Nel 1943 Palazzo Orsini Barberini fu sede per alcuni mesi dello Stato Maggiore del Regio Esercito Italiano. Il 9 settembre 1943, a seguito dell'armistizio con gli angloamericani, i tedeschi con un lancio di 800 paracadutisti provenienti da Foggia, guidati dal Maggiore Walter Gericke ne tentarono la cattura. La sede fu contesa strenuamente dai reparti italiani dell'esercito (tra questi la "Piave" e la "Re"), dei carabinieri ed anche da cittadini armati, e costò ai tedeschi la perdita di 300 paracadutisti, di cui 48 caduti, mentre gli italiani ebbero 125 caduti e 145 feriti, tra i quali 14 carabinieri. A seguito di questi fatti furono concesse decorazioni a Vittorio Premoli del 57º Reggimento Fanteria "Piave" (Medaglia d'Oro al Valor Militare), al Carabiniere Giuseppe Cannata, che dopo strenua difesa di un posto di blocco venne colpito a morte (Medaglia d'Argento al Valor Militare), a Dario Ortenzi (detto Garibaldi) che ha combattuto contro i tedeschi all'eta' di sedici anni (Medaglia d'Argento al Valor Militare), al Tenente dei Carabinieri Raffaele Vessichelli, comandante di gruppo autonomo mobilitato con il compito di difesa e sicurezza del Palazzo Orsini Barberini (Medaglia di Bronzo al Valor Militare), al carabiniere Cesare  Tassetto (Distintivo d'onore ferito in guerra). Episodi eroici di lotta partigiana seguirono nel 1944 con il sacrificio di Edmondo Riva (Medaglia d'Oro al Valor Militare). Un cippo dedicato alla memoria dei caduti militari fu eretto 60 anni dopo la battaglia nel "giardino della passeggiata".
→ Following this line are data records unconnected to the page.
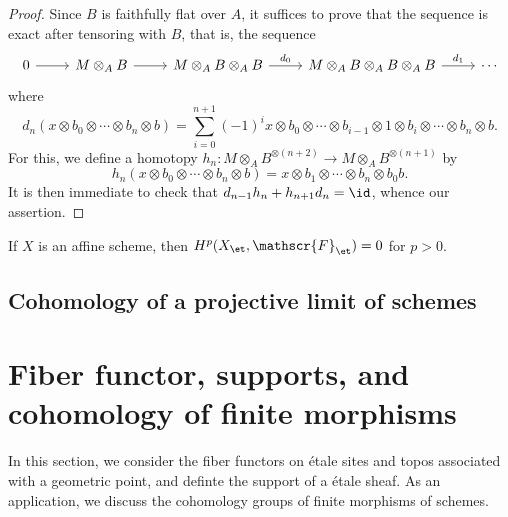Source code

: \begin{proof}
Since $B$ is faithfully flat over $A$, it suffices to prove that the sequence is exact after tensoring with $B$, that is, the sequence
\[\begin{tikzcd}
0\ar[r]&M\otimes_AB\ar[r]&M\otimes_AB\otimes_AB\ar[r,"d_0"]&M\otimes_AB\otimes_AB\otimes_AB\ar[r,"d_1"]&\cdots
\end{tikzcd}\]
where
\[d_n(x\otimes b_0\otimes\cdots\otimes b_n\otimes b)=\sum_{i=0}^{n+1}(-1)^ix\otimes b_0\otimes\cdots\otimes b_{i-1}\otimes 1\otimes b_i\otimes\cdots\otimes b_n\otimes b.\]
For this, we define a homotopy $h_n:M\otimes_AB^{\otimes(n+2)}\to M\otimes_AB^{\otimes(n+1)}$ by
\[h_n(x\otimes b_0\otimes\cdots\otimes b_n\otimes b)=x\otimes b_1\otimes\cdots\otimes b_n\otimes b_0b.\]
It is then immediate to check that $d_{n-1}h_n+h_{n+1}d_n=\id$, whence our assertion.
\end{proof}

\begin{corollary}\label{scheme affine cohomology X_et qcoh zero}
If $X$ is an affine scheme, then $H^p(X_\et,\mathscr{F}_\et)=0$ for $p>0$.
\end{corollary}

\subsection{Cohomology of a projective limit of schemes}

\section{Fiber functor, supports, and cohomology of finite morphisms}
In this section, we consider the fiber functors on \'etale sites and topos associated with a geometric point, and definte the support of a \'etale sheaf. As an application, we discuss the cohomology groups of finite morphisms of schemes.

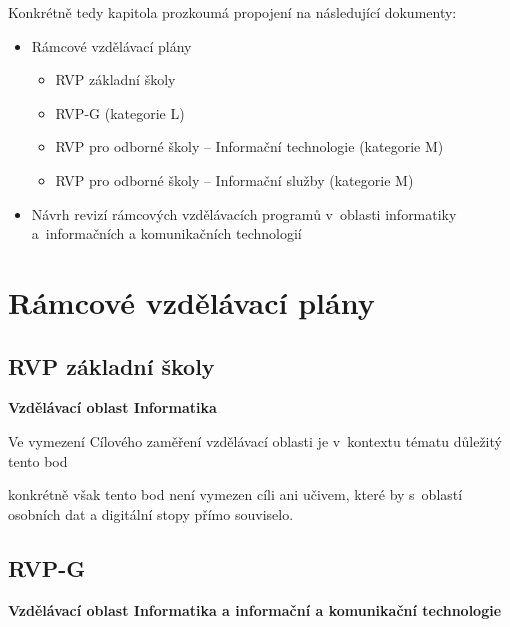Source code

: Konkrétně tedy kapitola prozkoumá propojení na následující dokumenty:

\begin{itemize}
\item Rámcové vzdělávací plány
	\begin{itemize}
    \item RVP základní školy \citep{rvp-zs}
    \item RVP-G (kategorie L) \citep{rvp-g}
    \item RVP pro odborné školy -- Informační technologie \citep{rvp-it} (kategorie M)
    \item RVP pro odborné školy -- Informační služby\citep{rvp-is} (kategorie M)
	\end{itemize}
\item Návrh revizí rámcových vzdělávacích programů v oblasti informatiky a informačních a komunikačních technologií \citep{revize}
\end{itemize}

\section{Rámcové vzdělávací plány}

\subsection{RVP základní školy}

\textbf{Vzdělávací oblast Informatika}

Ve vymezení Cílového zaměření vzdělávací oblasti je v~kontextu tématu důležitý tento bod

\begin{displayquote}
	\citep{rvp-zs}
\end{displayquote}

konkrétně však tento bod není vymezen cíli ani učivem, které by s~oblastí osobních dat a digitální stopy přímo souviselo.

\subsection{RVP-G}

\textbf{Vzdělávací oblast Informatika a informační a komunikační technologie}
Nel 2008 il Comune (decorato di Medaglia d'Argento al Valor Militare) ha concesso la cittadinanza onoraria a Paolo Sabetta, l'uomo che come responsabile della Tenuta Zootecnica di Tor Mancina salvò nel 1943/44 decine di giovani dalla deportazione in Germania; Sabbetta è stato definito dalla stampa nazionale come "il Perlasca di Monterotondo" e "il Perlasca foggiano", durante i suoi ultimi anni di vita aveva allestito un museo presso la propria abitazione a Foggia, ove viveva circondato di cimeli storici.

Il 5 gennaio 1959, per dissesti del sottosuolo, un palazzo di via Oberdan crollò rovinosamente, creando al centro del vecchio borgo un ampio slargo che venne ridenominato "Lo Sbracato".

Con Decreto del Presidente della Repubblica del 19 giugno 1978, al Comune di Monterotondo è stata conferita la Medaglia d'Argento al Valor Militare.